(Plain-text document sources)
_ _ _

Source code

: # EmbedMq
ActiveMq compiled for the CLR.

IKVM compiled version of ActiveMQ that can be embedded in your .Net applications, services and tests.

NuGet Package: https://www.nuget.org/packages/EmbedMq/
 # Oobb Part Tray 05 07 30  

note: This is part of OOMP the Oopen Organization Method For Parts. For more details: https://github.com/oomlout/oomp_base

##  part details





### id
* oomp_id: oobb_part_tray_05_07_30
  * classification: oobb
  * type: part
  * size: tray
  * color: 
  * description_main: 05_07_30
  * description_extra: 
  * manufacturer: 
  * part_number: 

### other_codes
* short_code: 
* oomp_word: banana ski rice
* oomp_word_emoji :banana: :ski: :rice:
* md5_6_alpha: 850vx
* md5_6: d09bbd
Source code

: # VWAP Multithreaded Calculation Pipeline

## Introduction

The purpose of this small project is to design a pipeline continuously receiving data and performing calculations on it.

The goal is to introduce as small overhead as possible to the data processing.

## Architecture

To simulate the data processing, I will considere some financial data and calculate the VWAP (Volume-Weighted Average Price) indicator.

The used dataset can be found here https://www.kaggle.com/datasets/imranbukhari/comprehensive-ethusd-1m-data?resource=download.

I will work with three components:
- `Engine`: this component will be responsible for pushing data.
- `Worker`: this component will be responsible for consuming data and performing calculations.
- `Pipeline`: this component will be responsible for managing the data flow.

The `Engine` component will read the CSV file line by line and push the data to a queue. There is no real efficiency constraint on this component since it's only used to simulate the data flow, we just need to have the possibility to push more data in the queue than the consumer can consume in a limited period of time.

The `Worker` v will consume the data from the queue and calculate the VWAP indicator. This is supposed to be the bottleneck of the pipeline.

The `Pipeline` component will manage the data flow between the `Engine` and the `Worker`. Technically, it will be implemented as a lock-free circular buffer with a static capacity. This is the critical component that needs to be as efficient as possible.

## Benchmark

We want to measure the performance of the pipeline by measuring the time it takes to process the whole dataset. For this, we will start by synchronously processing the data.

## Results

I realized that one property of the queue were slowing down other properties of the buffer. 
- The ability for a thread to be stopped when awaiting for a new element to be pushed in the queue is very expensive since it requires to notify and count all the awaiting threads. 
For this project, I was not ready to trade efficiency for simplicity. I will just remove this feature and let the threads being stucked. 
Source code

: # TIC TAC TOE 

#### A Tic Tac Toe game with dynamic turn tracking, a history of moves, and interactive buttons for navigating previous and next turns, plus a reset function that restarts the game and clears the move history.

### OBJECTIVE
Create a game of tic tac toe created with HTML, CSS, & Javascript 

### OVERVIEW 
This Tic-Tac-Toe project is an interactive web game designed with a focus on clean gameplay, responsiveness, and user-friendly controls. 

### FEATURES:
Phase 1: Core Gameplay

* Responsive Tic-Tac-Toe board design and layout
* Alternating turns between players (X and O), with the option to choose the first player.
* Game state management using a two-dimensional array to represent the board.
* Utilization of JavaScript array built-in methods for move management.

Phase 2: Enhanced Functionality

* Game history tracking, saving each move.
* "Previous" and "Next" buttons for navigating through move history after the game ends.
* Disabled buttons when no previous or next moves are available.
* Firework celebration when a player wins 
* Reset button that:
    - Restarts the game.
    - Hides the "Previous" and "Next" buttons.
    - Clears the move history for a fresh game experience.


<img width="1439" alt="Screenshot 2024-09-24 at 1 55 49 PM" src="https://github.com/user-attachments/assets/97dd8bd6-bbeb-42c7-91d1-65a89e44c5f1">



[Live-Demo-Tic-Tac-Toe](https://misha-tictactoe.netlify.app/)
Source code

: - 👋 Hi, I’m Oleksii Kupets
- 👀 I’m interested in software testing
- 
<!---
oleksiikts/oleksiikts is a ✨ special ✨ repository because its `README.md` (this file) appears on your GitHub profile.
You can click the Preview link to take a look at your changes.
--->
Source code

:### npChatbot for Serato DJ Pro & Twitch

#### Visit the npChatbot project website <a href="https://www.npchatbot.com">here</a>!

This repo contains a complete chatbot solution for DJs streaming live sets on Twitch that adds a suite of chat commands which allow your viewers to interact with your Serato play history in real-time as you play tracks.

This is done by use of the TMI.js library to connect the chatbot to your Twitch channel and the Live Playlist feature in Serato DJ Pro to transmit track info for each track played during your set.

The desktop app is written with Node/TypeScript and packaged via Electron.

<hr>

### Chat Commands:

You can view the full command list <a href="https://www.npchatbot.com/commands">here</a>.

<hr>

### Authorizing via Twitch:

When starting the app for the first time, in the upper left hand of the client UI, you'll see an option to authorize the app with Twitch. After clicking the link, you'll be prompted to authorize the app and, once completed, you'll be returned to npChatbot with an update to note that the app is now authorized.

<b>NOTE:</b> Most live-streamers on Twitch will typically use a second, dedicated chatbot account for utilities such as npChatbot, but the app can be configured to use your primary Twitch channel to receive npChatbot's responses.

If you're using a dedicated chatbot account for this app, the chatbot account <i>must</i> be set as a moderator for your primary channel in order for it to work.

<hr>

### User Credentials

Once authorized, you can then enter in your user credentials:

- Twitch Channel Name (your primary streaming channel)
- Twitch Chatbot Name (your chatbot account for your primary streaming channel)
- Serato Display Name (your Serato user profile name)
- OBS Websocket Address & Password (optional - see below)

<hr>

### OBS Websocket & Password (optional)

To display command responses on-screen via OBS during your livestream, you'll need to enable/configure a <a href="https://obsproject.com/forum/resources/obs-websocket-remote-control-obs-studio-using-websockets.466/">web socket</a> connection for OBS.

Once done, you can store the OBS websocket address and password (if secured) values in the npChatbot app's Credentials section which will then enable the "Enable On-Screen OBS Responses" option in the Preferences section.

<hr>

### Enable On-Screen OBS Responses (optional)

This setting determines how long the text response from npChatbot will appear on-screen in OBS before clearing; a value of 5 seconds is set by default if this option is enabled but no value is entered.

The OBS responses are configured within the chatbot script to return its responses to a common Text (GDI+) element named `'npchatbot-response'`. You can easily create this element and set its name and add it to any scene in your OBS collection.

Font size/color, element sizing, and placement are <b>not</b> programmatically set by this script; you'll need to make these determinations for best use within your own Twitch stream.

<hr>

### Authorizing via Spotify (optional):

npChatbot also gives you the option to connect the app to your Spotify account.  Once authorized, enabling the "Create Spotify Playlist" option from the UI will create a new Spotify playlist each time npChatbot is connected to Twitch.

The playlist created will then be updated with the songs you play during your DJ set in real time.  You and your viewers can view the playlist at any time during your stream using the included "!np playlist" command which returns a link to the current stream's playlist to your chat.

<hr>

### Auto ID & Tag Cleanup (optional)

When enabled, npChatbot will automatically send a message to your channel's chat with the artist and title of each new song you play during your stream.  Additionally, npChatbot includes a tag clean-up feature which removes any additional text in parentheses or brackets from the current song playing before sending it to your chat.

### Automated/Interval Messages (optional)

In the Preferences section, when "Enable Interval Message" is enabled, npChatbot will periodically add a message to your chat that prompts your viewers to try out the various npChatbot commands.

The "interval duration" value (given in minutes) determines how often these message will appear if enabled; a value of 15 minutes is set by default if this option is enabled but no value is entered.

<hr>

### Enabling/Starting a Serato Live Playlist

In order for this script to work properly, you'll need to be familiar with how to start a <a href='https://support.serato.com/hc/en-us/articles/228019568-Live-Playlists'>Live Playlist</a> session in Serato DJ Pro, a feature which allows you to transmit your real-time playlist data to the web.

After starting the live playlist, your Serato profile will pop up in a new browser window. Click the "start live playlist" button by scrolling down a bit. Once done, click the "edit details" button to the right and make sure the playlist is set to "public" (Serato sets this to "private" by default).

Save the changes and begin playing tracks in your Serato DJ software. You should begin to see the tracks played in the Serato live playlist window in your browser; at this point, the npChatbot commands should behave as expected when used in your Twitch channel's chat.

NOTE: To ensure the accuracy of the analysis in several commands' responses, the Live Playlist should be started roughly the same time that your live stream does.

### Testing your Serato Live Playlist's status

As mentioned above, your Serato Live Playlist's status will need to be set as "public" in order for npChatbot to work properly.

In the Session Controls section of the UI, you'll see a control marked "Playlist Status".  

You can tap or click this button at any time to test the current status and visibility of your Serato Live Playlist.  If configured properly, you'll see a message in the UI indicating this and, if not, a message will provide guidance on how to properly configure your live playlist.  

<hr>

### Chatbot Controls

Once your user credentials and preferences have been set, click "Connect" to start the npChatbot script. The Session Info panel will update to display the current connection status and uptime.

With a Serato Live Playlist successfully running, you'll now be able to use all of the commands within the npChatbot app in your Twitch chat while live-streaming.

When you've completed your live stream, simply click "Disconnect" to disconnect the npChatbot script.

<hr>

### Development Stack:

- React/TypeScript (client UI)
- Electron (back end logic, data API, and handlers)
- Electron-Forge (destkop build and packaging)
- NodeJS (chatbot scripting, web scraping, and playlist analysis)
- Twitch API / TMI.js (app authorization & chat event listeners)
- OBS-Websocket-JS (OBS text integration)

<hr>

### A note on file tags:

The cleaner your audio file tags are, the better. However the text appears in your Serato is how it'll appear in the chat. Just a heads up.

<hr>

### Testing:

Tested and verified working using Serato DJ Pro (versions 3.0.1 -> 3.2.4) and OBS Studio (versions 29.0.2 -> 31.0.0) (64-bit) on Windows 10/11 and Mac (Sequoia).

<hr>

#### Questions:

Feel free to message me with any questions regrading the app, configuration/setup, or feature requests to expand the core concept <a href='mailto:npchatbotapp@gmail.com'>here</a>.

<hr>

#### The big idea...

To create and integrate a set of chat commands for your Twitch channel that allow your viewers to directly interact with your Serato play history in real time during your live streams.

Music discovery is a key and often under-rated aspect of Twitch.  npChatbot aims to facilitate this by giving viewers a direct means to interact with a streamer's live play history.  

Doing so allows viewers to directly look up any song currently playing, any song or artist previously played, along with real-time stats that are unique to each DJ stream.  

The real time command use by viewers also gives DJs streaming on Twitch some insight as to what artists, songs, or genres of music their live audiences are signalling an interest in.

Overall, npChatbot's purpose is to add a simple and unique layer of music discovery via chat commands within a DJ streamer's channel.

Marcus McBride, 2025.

_ _ _

PROBLEM DESCRIPTION
Return every line from the entries above that includes the word "responsible".

WRITTEN ANSWER
- `Engine`: this component will be responsible for pushing data.
- `Worker`: this component will be responsible for consuming data and performing calculations.
- `Pipeline`: this component will be responsible for managing the data flow.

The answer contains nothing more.